From the data below, copy each line that includes the word "access".

··· Data for this task

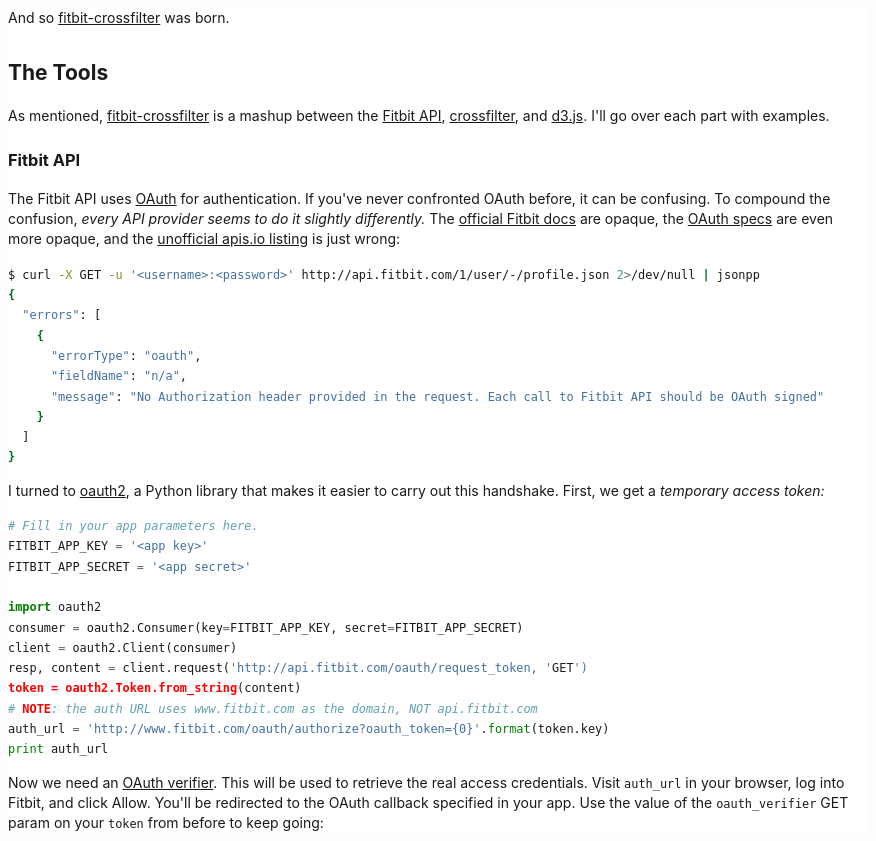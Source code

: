 And so [fitbit-crossfilter](https://github.com/candu/fitbit-crossfilter) was born.

## The Tools

As mentioned, [fitbit-crossfilter](https://github.com/candu/fitbit-crossfilter) is a mashup between the [Fitbit API](http://dev.fitbit.com/), [crossfilter](http://square.github.com/crossfilter/), and [d3.js](http://d3js.org/). I'll go over each part with examples.

### Fitbit API

The Fitbit API uses [OAuth](http://oauth.net/) for authentication. If you've never confronted OAuth before, it can be confusing. To compound the confusion, *every API provider seems to do it slightly differently.* The [official Fitbit docs](https://wiki.fitbit.com/display/API/OAuth+Authentication+in+the+Fitbit+API) are opaque, the [OAuth specs](http://tools.ietf.org/html/rfc5849) are even more opaque, and the [unofficial apis.io listing](http://apis.io/Fitbit) is just wrong:

```bash
$ curl -X GET -u '<username>:<password>' http://api.fitbit.com/1/user/-/profile.json 2>/dev/null | jsonpp
{
  "errors": [
    {
      "errorType": "oauth",
      "fieldName": "n/a",
      "message": "No Authorization header provided in the request. Each call to Fitbit API should be OAuth signed"
    }
  ]
}
```

I turned to [oauth2](https://github.com/simplegeo/python-oauth2), a Python library that makes it easier to carry out this handshake. First, we get a *temporary access token:*

```py
# Fill in your app parameters here.
FITBIT_APP_KEY = '<app key>'
FITBIT_APP_SECRET = '<app secret>'

import oauth2
consumer = oauth2.Consumer(key=FITBIT_APP_KEY, secret=FITBIT_APP_SECRET)
client = oauth2.Client(consumer)
resp, content = client.request('http://api.fitbit.com/oauth/request_token, 'GET')
token = oauth2.Token.from_string(content)
# NOTE: the auth URL uses www.fitbit.com as the domain, NOT api.fitbit.com
auth_url = 'http://www.fitbit.com/oauth/authorize?oauth_token={0}'.format(token.key)
print auth_url
```

Now we need an [OAuth verifier](http://wiki.oauth.net/w/page/12238555/Signed%20Callback%20URLs). This will be used to retrieve the real access credentials. Visit `auth_url` in your browser, log into Fitbit, and click Allow. You'll be redirected to the OAuth callback specified in your app. Use the value of the `oauth_verifier` GET param on your `token` from before to keep going:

······

- _Final answer_:
I turned to [oauth2](https://github.com/simplegeo/python-oauth2), a Python library that makes it easier to carry out this handshake. First, we get a *temporary access token:*
Now we need an [OAuth verifier](http://wiki.oauth.net/w/page/12238555/Signed%20Callback%20URLs). This will be used to retrieve the real access credentials. Visit `auth_url` in your browser, log into Fitbit, and click Allow. You'll be redirected to the OAuth callback specified in your app. Use the value of the `oauth_verifier` GET param on your `token` from before to keep going:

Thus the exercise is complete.